A recent European multi-centre survey of the quality of care in patients admitted to hospital with heart failure reported that there is less use of life-prolonging treatment (ACE inhibitors, β blockers, spironolactone) in the 70 years and over age group, and that the odds of receiving ACE inhibitor and β blocker treatment was significantly higher in men than women (OR 1.34, 95% CI 1.22 to 1.48).38 A European multi-centre survey of primary care heart failure management observed that the odds of receiving an ACE inhibitor was significantly reduced in women (OR 0.80, 95% CI 0.70 to 0.92).39 Primary care data from the UK demonstrate that at all ages, women are less likely to receive treatment with ACE inhibitors for heart failure (with a 9.5% lower age-standardised prescription rate for women compared with men).40 Although the 1990s have seen a substantial (> 40%) increase in treatment with ACE inhibitors, this gender bias persists.40


The incidence and prevalence of heart failure is lower in women than in men at all ages.
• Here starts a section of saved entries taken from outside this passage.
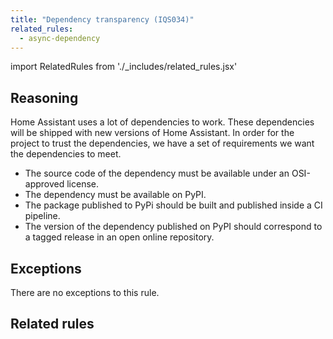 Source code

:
 ```yaml
---
title: "Dependency transparency (IQS034)"
related_rules:
  - async-dependency
---
```

import RelatedRules from './_includes/related_rules.jsx'

## Reasoning

Home Assistant uses a lot of dependencies to work.
These dependencies will be shipped with new versions of Home Assistant.
In order for the project to trust the dependencies, we have a set of requirements we want the dependencies to meet.

- The source code of the dependency must be available under an OSI-approved license.
- The dependency must be available on PyPI.
- The package published to PyPi should be built and published inside a CI pipeline.
- The version of the dependency published on PyPI should correspond to a tagged release in an open online repository.

## Exceptions

There are no exceptions to this rule.

## Related rules

<RelatedRules relatedRules={frontMatter.related_rules}></RelatedRules>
However, due to the steep increase in incidence with age, and the proportionally larger number of elderly women in the populations of the developed world, the total number of men and women living with heart failure is similar. Heart failure with preserved systolic function (or proven or presumed “diastolic” dysfunction) is more common in women, perhaps related to gender differences in the myocardial response to injury, and the lower prevalence of coronary heart disease in women at all ages compared with men. Patients with systolic heart failure have a poor prognosis, particularly in the early period after a new diagnosis, and irrespective of gender. The size of the evidence base for the treatment of heart failure in women is smaller than for men, mainly due to the selection bias demonstrated by centres recruiting to randomised clinical trials. At least part of this bias is age, rather than gender, related. Prospective clinical trials should ensure that gender based differences in response to therapeutic options are considered. Currently, despite a lack of evidence that ACE inhibitors or β blockers have any less effect in women, they are less likely to receive such therapies in clinical practice, even after correction for age bias. Although it is unarguably important that clinical trials should try harder to recruit older patients and women to increase the generalisability of the evidence base, from the public health viewpoint the implementation of the evidence in all patients, irrespective of gender, is the key factor in improving the outcome for patients with heart failure.